Due to a couple of requests in the comments about
Sorting really BIG files,
I'm posting the Java source code that does the job.
First, we have the main
externalSort algorithm. It expects parameters
relation
(the name of a table, which in this case is the .csv file to sort without the ".csv" in the file name)
and the column to sort on (it checks the first row of the .csv file for the value passed). Now, of course
that is easy enough to change to fit your own needs - it worked fine for me and my CSVs.

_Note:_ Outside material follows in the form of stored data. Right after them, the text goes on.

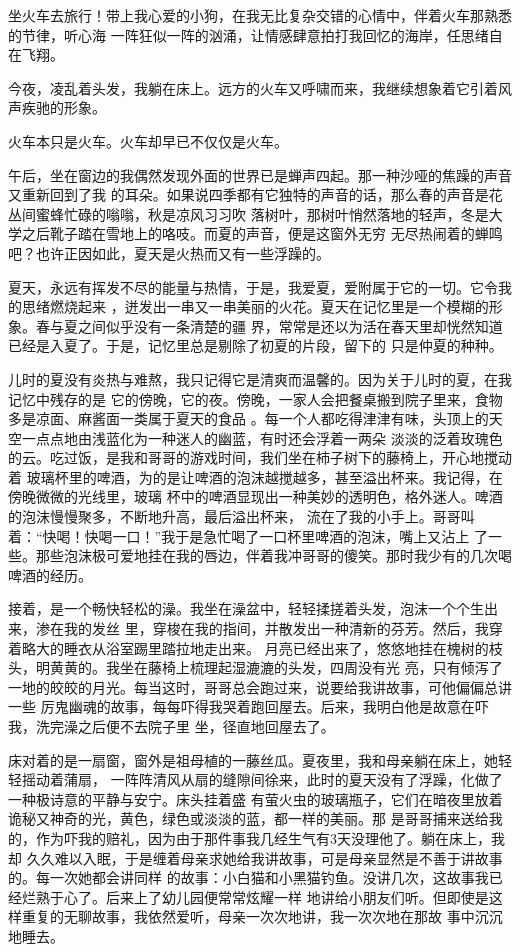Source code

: \documentclass[12pt,a4paper]{article}
\begin{document}
		坐火车去旅行！带上我心爱的小狗，在我无比复杂交错的心情中，伴着火车那熟悉的节律，听心海
	一阵狂似一阵的汹涌，让情感肆意拍打我回忆的海岸，任思绪自在飞翔。

		今夜，凌乱着头发，我躺在床上。远方的火车又呼啸而来，我继续想象着它引着风声疾驰的形象。

		火车本只是火车。火车却早已不仅仅是火车。

	\endwriting



		午后，坐在窗边的我偶然发现外面的世界已是蝉声四起。那一种沙哑的焦躁的声音又重新回到了我
	的耳朵。如果说四季都有它独特的声音的话，那么春的声音是花丛间蜜蜂忙碌的嗡嗡，秋是凉风习习吹
	落树叶，那树叶悄然落地的轻声，冬是大学之后靴子踏在雪地上的咯吱。而夏的声音，便是这窗外无穷
	无尽热闹着的蝉鸣吧？也许正因如此，夏天是火热而又有一些浮躁的。

		夏天，永远有挥发不尽的能量与热情，于是，我爱夏，爱附属于它的一切。它令我的思绪燃烧起来
	，迸发出一串又一串美丽的火花。夏天在记忆里是一个模糊的形象。春与夏之间似乎没有一条清楚的疆
	界，常常是还以为活在春天里却恍然知道已经是入夏了。于是，记忆里总是剔除了初夏的片段，留下的
	只是仲夏的种种。

		儿时的夏没有炎热与难熬，我只记得它是清爽而温馨的。因为关于儿时的夏，在我记忆中残存的是
	它的傍晚，它的夜。傍晚，一家人会把餐桌搬到院子里来，食物多是凉面、麻酱面一类属于夏天的食品
	。每一个人都吃得津津有味，头顶上的天空一点点地由浅蓝化为一种迷人的幽蓝，有时还会浮着一两朵
	淡淡的泛着玫瑰色的云。吃过饭，是我和哥哥的游戏时间，我们坐在柿子树下的藤椅上，开心地搅动着
	玻璃杯里的啤酒，为的是让啤酒的泡沫越搅越多，甚至溢出杯来。我记得，在傍晚微微的光线里，玻璃
	杯中的啤酒显现出一种美妙的透明色，格外迷人。啤酒的泡沫慢慢聚多，不断地升高，最后溢出杯来，
	流在了我的小手上。哥哥叫着：“快喝！快喝一口！”我于是急忙喝了一口杯里啤酒的泡沫，嘴上又沾上
	了一些。那些泡沫极可爱地挂在我的唇边，伴着我冲哥哥的傻笑。那时我少有的几次喝啤酒的经历。

		接着，是一个畅快轻松的澡。我坐在澡盆中，轻轻揉搓着头发，泡沫一个个生出来，渗在我的发丝
	里，穿梭在我的指间，并散发出一种清新的芬芳。然后，我穿着略大的睡衣从浴室踢里踏拉地走出来。
	月亮已经出来了，悠悠地挂在槐树的枝头，明黄黄的。我坐在藤椅上梳理起湿漉漉的头发，四周没有光
	亮，只有倾泻了一地的皎皎的月光。每当这时，哥哥总会跑过来，说要给我讲故事，可他偏偏总讲一些
	厉鬼幽魂的故事，每每吓得我哭着跑回屋去。后来，我明白他是故意在吓我，洗完澡之后便不去院子里
	坐，径直地回屋去了。

		床对着的是一扇窗，窗外是祖母植的一藤丝瓜。夏夜里，我和母亲躺在床上，她轻轻摇动着蒲扇，
	一阵阵清风从扇的缝隙间徐来，此时的夏天没有了浮躁，化做了一种极诗意的平静与安宁。床头挂着盛
	有萤火虫的玻璃瓶子，它们在暗夜里放着诡秘又神奇的光，黄色，绿色或淡淡的蓝，都一样的美丽。那
	是哥哥捕来送给我的，作为吓我的赔礼，因为由于那件事我几经生气有3天没理他了。躺在床上，我却
	久久难以入眠，于是缠着母亲求她给我讲故事，可是母亲显然是不善于讲故事的。每一次她都会讲同样
	的故事：小白猫和小黑猫钓鱼。没讲几次，这故事我已经烂熟于心了。后来上了幼儿园便常常炫耀一样
	地讲给小朋友们听。但即使是这样重复的无聊故事，我依然爱听，母亲一次次地讲，我一次次地在那故
	事中沉沉地睡去。
\end{document}
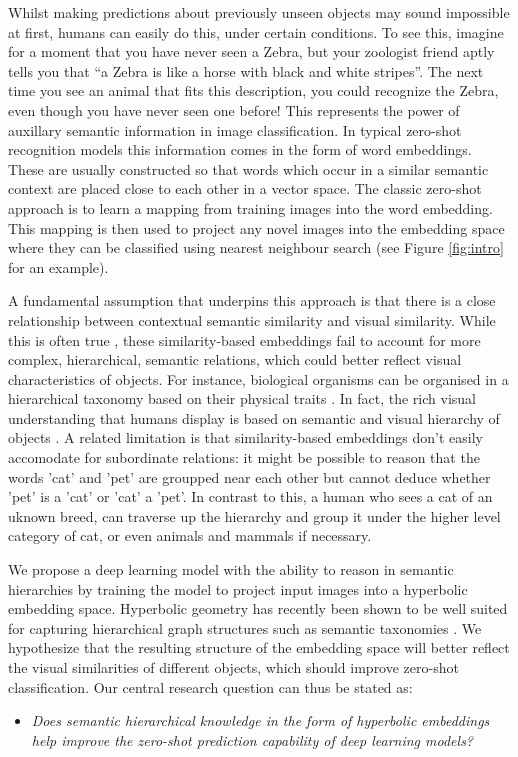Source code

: \documentclass[12pt]{report}
\begin{document}
Whilst making predictions about previously unseen objects may sound impossible at first, humans can easily do this, under certain conditions. To see this, imagine for a moment that you have never seen a Zebra, but your zoologist friend aptly tells you that ``a Zebra is like a horse with black and white stripes''. The next time you see an animal that fits this description, you could recognize the Zebra, even though you have never seen one before! This represents the power of auxillary semantic information in image classification. In typical zero-shot recognition models this information comes in the form of word embeddings. These are usually constructed so that words which occur in a similar semantic context are placed close to each other in a vector space. The classic zero-shot approach is to learn a mapping from training images into the word embedding. This mapping is then used to project any novel images into the embedding space where they can be classified using nearest neighbour search (see Figure \ref{fig:intro} for an example). 

A fundamental assumption that underpins this approach is that there is a close relationship between contextual semantic similarity and visual similarity. While this is often true \cite{Deselaers2011}, these similarity-based embeddings fail to account for more complex, hierarchical, semantic relations, which could better reflect visual characteristics of objects. For instance, biological organisms can be organised in a hierarchical taxonomy based on their physical traits \cite{Ohl2015}. In fact, the rich visual understanding that humans display is based on semantic and visual hierarchy of objects \cite{Joliceur1984}. A related limitation is that similarity-based embeddings don't easily accomodate for subordinate relations: it might be possible to reason that the words 'cat' and 'pet' are groupped near each other but cannot deduce whether 'pet' is a 'cat' or 'cat' a 'pet'. In contrast to this, a human who sees a cat of an uknown breed, can traverse up the hierarchy and group it under the higher level category of cat, or even animals and mammals if necessary. 

We propose a deep learning model with the ability to reason in semantic hierarchies by training the model to project input images into a hyperbolic embedding space. Hyperbolic geometry has recently been shown to be well suited for capturing hierarchical graph structures such as semantic taxonomies \cite{Nickel2017, Chamberlain2017}. We hypothesize that the resulting structure of the embedding space will better reflect the visual similarities of different objects, which should improve zero-shot classification. Our central research question can thus be stated as: 
\begin{itemize}
  \item \textit{Does semantic hierarchical knowledge in the form of hyperbolic embeddings help improve the zero-shot prediction capability of deep learning models?}
\end{itemize}
\end{document}
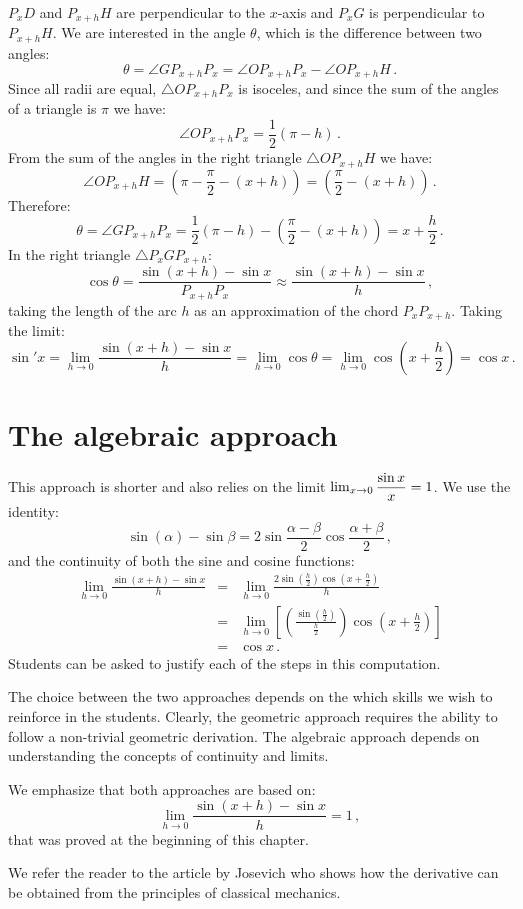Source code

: $P_xD$ and $P_{x+h}H$ are perpendicular to the $x$-axis and $P_xG$ is perpendicular to $P_{x+h}H$.
We are interested in the angle $\theta$, which is the difference between two angles:
\[
\theta=\angle GP_{x+h}P_x= \angle OP_{x+h}P_x - \angle OP_{x+h}H\,.
\]
Since all radii are equal, $\triangle OP_{x+h}P_x$ is isoceles, and since the sum of the angles of a triangle is $\pi$ we have:
\[
\angle OP_{x+h}P_x=\frac{1}{2}(\pi - h)\,.
\]
From the sum of the angles in the right triangle $\triangle OP_{x+h}H$ we have:
\[
\angle OP_{x+h}H = \left(\pi-\frac{\pi}{2}-(x+h)\right) = \left(\frac{\pi}{2}-(x+h)\right)\,.
\]
Therefore:
\[
\theta = \angle GP_{x+h}P_x=\frac{1}{2}(\pi - h) - \left(\frac{\pi}{2}-(x+h)\right) = x+\frac{h}{2}\,.
\]
In the right triangle $\triangle P_xGP_{x+h}$:
\[
\cos \theta = \frac{\sin(x+h)\!-\!\sin x}{P_{x+h}P_x}\approx \frac{\sin(x+h)\!-\!\sin x}{h}\,,
\]
taking the length of the arc $h$ as an approximation of the chord $P_xP_{x+h}$. Taking the limit:
\[
\sin' x = \lim_{h\rightarrow 0} \frac{\sin(x+h)\!-\!\sin x}{h} =  \lim_{h\rightarrow 0}\cos \theta = \lim_{h\rightarrow 0} \cos \left(x+\frac{h}{2}\right) = \cos x\,.
\]

\section{The algebraic approach}

This approach is shorter and also relies on the limit $\lim_{x\rightarrow 0} \displaystyle\frac{\sin x}{x} = 1$. We use the identity:
\[
\sin(\alpha) -\sin\beta = 2\sin \frac{\alpha-\beta}{2}\cos \frac{\alpha+\beta}{2}\,,
\]
and the continuity of both the sine and cosine functions:
\begin{eqnarray*}
\lim_{h\rightarrow 0} \frac{\sin(x+h)\!-\!\sin x}{h}&=& \lim_{h\rightarrow 0} \frac{2\sin(\frac{h}{2})\cos(x+\frac{h}{2})}{h}\\
&=&\lim_{h\rightarrow 0}
  \left[
    \left( 
      \frac{\sin(\frac{h}{2})}{\frac{h}{2}}
    \right)
    \cos\left( x+\frac{h}{2} \right)
   \right]\\
& =& \cos x\,.
\end{eqnarray*}
Students can be asked to justify each of the steps in this computation.

The choice between the two approaches depends on the which skills we wish to reinforce in the students.
Clearly, the geometric approach requires the ability to follow a non-trivial geometric derivation. 
The algebraic approach depends on understanding the concepts of continuity and limits.

We emphasize that both approaches are based on:
\[
\lim_{h\rightarrow 0} \frac{\sin(x+h)\!-\!\sin x}{h} =1\,,
\]
that was proved at the beginning of this chapter.

We refer the reader to the article by Josevich \cite{josevich} who shows how the derivative can be obtained from the principles of classical mechanics.

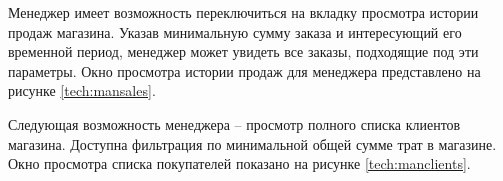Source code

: Менеджер имеет возможность переключиться на вкладку просмотра истории продаж магазина. Указав минимальную сумму заказа и интересующий его временной период, менеджер может увидеть все заказы, подходящие под эти параметры. Окно просмотра истории продаж для менеджера представлено на рисунке \ref{tech:mansales}.

\begin{figure}[H]
\end{figure}

Следующая возможность менеджера -- просмотр полного списка клиентов магазина. Доступна фильтрация по минимальной общей сумме трат в магазине. Окно просмотра списка покупателей показано на рисунке \ref{tech:manclients}.

\begin{figure}[H]
\end{figure}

There is a magic number in there that you might want to pull out: 10000. That is the number of rows to
read at a time.
Clearly, ten thousand rows is way smaller than we would want to sort on - depending on how many characters
are in each row, we could probably quite easily fit 10 million rows into memory. But, I didn't want to
spend time generating 100 million row files to test this on - so I just tried it with 100 thousand or so.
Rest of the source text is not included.